# [What you are asked to do]
In the data below, find each line that contains the word "medianNumberStepsImputedByDay" and copy it.

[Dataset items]
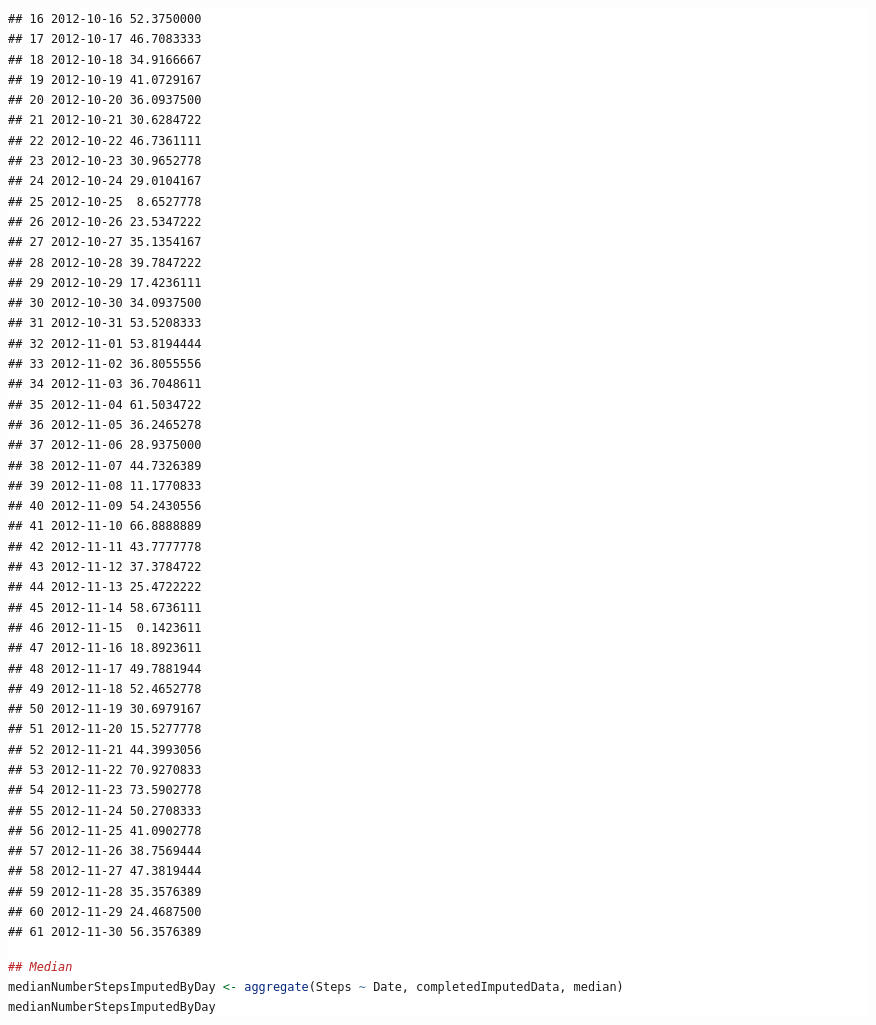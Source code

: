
 ```
## 16 2012-10-16 52.3750000
## 17 2012-10-17 46.7083333
## 18 2012-10-18 34.9166667
## 19 2012-10-19 41.0729167
## 20 2012-10-20 36.0937500
## 21 2012-10-21 30.6284722
## 22 2012-10-22 46.7361111
## 23 2012-10-23 30.9652778
## 24 2012-10-24 29.0104167
## 25 2012-10-25  8.6527778
## 26 2012-10-26 23.5347222
## 27 2012-10-27 35.1354167
## 28 2012-10-28 39.7847222
## 29 2012-10-29 17.4236111
## 30 2012-10-30 34.0937500
## 31 2012-10-31 53.5208333
## 32 2012-11-01 53.8194444
## 33 2012-11-02 36.8055556
## 34 2012-11-03 36.7048611
## 35 2012-11-04 61.5034722
## 36 2012-11-05 36.2465278
## 37 2012-11-06 28.9375000
## 38 2012-11-07 44.7326389
## 39 2012-11-08 11.1770833
## 40 2012-11-09 54.2430556
## 41 2012-11-10 66.8888889
## 42 2012-11-11 43.7777778
## 43 2012-11-12 37.3784722
## 44 2012-11-13 25.4722222
## 45 2012-11-14 58.6736111
## 46 2012-11-15  0.1423611
## 47 2012-11-16 18.8923611
## 48 2012-11-17 49.7881944
## 49 2012-11-18 52.4652778
## 50 2012-11-19 30.6979167
## 51 2012-11-20 15.5277778
## 52 2012-11-21 44.3993056
## 53 2012-11-22 70.9270833
## 54 2012-11-23 73.5902778
## 55 2012-11-24 50.2708333
## 56 2012-11-25 41.0902778
## 57 2012-11-26 38.7569444
## 58 2012-11-27 47.3819444
## 59 2012-11-28 35.3576389
## 60 2012-11-29 24.4687500
## 61 2012-11-30 56.3576389
```

```r
## Median
medianNumberStepsImputedByDay <- aggregate(Steps ~ Date, completedImputedData, median)
medianNumberStepsImputedByDay
```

# [Solution for this problem]
medianNumberStepsImputedByDay <- aggregate(Steps ~ Date, completedImputedData, median)
medianNumberStepsImputedByDay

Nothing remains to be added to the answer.